RECORD EXCERPTS section start
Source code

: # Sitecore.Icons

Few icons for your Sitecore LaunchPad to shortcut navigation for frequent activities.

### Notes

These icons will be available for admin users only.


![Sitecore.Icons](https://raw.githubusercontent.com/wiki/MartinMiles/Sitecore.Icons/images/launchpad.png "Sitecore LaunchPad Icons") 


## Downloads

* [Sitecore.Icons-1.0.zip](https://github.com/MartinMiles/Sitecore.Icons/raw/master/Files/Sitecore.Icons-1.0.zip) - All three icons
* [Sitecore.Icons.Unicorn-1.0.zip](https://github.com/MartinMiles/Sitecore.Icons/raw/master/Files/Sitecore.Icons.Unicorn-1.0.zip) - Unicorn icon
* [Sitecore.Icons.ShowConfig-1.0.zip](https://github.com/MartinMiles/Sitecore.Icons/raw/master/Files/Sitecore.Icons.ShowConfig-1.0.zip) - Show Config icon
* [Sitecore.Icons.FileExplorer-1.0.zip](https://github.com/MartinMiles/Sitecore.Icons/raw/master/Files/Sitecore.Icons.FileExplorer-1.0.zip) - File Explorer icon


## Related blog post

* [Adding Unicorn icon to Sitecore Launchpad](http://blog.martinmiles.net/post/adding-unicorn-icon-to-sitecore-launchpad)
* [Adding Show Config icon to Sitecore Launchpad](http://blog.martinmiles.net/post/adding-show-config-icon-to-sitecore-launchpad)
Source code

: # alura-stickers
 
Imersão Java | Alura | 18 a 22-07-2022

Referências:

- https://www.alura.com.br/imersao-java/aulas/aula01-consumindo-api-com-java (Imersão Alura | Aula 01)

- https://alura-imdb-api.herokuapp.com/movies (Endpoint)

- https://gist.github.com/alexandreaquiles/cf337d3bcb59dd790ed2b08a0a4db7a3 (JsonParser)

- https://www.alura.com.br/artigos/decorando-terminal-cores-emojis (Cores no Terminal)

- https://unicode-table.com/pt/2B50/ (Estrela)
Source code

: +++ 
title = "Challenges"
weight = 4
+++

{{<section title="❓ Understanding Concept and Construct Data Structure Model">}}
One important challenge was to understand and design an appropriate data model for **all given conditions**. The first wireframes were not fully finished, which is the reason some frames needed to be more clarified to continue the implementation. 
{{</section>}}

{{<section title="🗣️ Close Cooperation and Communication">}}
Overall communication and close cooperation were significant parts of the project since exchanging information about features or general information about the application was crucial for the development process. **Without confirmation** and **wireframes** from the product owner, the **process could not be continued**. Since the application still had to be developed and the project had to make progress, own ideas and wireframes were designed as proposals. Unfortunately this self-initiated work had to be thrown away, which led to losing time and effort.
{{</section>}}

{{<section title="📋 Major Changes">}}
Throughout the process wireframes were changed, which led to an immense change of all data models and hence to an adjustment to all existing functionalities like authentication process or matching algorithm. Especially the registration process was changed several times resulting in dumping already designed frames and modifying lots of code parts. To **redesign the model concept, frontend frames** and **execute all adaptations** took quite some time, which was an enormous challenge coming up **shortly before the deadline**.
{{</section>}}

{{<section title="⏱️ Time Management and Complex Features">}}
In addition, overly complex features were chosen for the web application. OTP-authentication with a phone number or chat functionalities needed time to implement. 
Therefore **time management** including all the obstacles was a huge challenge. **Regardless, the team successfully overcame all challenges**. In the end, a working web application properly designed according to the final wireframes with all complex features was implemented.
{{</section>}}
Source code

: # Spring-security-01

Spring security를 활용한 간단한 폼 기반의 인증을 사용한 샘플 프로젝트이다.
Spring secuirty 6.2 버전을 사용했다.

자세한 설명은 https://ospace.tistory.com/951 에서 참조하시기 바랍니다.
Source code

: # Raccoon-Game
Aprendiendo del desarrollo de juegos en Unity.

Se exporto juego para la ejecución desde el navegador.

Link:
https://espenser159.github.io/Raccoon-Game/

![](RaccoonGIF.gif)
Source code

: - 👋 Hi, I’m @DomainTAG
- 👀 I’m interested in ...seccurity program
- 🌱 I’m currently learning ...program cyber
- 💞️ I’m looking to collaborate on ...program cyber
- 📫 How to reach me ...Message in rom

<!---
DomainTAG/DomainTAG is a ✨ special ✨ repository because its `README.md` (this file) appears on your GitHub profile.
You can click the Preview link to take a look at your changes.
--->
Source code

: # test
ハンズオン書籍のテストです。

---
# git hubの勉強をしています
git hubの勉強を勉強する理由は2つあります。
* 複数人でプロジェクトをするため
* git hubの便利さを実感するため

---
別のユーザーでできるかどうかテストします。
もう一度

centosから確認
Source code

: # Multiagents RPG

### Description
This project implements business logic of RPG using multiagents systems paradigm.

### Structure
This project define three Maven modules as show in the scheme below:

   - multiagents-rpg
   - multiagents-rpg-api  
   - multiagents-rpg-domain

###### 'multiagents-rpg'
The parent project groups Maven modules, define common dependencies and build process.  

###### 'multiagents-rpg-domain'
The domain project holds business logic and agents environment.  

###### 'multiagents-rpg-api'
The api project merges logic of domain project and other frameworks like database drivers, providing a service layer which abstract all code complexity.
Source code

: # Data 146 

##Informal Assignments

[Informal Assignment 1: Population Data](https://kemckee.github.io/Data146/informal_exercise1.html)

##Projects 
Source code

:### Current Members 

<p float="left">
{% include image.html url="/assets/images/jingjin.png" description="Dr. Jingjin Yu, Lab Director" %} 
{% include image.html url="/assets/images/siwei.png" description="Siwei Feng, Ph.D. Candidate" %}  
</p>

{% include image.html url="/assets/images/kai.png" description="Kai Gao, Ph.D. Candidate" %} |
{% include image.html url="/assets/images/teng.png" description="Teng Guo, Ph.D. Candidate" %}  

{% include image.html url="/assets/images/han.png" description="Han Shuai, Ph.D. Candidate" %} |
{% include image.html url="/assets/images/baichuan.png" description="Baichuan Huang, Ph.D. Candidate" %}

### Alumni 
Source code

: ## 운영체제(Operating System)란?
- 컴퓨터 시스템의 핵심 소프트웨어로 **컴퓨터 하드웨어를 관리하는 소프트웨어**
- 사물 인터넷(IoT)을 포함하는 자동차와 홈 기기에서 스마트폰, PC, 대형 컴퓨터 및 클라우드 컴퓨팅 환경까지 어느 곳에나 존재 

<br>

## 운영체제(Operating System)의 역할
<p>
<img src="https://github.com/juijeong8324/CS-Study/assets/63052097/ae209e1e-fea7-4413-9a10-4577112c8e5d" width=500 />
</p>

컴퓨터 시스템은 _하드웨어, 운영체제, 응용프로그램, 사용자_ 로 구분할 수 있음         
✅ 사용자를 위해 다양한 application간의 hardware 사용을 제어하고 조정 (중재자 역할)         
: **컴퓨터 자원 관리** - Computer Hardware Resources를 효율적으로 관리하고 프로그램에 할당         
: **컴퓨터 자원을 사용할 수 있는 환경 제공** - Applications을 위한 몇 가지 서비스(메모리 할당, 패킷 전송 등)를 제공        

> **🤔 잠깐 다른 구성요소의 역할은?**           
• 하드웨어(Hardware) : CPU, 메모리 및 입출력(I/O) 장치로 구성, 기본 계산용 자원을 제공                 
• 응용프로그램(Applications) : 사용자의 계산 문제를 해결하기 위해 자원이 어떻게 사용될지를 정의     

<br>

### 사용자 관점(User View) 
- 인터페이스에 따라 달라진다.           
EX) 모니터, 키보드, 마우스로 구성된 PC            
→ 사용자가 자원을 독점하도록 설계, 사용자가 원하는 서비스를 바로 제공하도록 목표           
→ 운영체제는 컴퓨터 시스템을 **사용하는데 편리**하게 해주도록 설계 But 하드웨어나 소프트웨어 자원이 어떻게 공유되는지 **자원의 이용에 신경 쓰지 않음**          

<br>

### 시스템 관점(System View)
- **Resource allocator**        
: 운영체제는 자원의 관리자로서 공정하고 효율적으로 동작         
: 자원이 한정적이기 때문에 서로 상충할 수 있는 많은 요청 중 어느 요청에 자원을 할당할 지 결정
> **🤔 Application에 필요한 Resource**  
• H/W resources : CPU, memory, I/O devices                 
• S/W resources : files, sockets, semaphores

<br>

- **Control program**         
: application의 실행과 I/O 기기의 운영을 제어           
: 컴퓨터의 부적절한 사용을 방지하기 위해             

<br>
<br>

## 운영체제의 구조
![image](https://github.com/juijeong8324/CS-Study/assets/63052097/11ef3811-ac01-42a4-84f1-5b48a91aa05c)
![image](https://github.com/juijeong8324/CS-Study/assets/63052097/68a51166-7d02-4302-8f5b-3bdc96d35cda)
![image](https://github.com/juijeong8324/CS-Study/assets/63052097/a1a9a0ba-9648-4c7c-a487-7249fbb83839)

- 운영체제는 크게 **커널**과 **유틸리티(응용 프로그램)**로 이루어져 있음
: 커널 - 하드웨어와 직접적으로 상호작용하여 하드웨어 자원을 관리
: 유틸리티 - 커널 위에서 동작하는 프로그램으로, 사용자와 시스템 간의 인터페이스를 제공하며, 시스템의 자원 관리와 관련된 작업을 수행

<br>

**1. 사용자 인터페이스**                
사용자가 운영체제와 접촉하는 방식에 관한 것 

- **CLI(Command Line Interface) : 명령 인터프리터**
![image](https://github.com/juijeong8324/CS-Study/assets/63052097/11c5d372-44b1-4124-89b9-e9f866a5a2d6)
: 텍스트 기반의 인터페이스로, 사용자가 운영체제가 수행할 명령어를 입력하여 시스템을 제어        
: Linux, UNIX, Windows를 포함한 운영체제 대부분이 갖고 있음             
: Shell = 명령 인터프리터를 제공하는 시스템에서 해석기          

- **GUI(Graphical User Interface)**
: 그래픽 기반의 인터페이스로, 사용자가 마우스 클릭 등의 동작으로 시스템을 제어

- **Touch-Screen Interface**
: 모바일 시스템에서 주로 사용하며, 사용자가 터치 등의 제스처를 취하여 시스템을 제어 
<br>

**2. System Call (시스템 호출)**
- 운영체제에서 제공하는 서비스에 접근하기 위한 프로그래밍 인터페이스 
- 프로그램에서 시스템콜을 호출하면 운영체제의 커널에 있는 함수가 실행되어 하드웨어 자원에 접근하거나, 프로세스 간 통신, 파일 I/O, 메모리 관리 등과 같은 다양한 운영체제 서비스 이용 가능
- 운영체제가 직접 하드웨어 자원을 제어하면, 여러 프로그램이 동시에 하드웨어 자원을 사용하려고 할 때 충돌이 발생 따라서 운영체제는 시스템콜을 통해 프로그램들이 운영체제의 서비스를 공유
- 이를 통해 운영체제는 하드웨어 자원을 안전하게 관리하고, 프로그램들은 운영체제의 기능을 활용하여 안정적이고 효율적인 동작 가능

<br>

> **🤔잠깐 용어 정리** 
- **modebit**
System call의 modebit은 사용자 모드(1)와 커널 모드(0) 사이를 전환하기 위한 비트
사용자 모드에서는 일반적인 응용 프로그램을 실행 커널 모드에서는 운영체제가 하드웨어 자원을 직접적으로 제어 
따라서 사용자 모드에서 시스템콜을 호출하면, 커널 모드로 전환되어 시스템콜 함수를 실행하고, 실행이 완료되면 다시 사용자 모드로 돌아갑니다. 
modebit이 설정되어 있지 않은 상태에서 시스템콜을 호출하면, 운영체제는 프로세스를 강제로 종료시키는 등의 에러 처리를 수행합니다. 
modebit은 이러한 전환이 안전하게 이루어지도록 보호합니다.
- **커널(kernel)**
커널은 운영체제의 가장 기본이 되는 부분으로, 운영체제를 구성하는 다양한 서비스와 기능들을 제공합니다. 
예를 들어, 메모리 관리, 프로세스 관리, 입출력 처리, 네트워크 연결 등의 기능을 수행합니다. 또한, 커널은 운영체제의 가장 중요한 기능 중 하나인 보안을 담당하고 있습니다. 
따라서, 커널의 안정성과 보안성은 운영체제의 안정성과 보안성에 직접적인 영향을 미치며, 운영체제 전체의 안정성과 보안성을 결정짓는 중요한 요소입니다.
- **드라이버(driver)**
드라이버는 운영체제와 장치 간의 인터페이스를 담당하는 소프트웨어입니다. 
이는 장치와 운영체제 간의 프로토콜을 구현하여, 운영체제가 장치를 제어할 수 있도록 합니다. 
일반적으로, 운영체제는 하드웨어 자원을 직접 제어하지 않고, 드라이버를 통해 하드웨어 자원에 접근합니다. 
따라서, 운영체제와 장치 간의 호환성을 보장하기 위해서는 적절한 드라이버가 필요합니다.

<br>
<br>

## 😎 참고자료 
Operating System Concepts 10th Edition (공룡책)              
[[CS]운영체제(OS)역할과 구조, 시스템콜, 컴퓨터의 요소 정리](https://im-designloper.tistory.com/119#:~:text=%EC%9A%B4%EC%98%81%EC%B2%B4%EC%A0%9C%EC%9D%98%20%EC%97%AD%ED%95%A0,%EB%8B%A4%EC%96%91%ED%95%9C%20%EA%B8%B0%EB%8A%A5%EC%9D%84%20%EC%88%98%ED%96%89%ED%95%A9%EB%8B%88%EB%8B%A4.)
RECORD EXCERPTS section end
**TASK GOAL**
Copy down each line in the entries that has the word "서비스를".

**ANSWER AREA**
→ 사용자가 자원을 독점하도록 설계, 사용자가 원하는 서비스를 바로 제공하도록 목표           
- 운영체제가 직접 하드웨어 자원을 제어하면, 여러 프로그램이 동시에 하드웨어 자원을 사용하려고 할 때 충돌이 발생 따라서 운영체제는 시스템콜을 통해 프로그램들이 운영체제의 서비스를 공유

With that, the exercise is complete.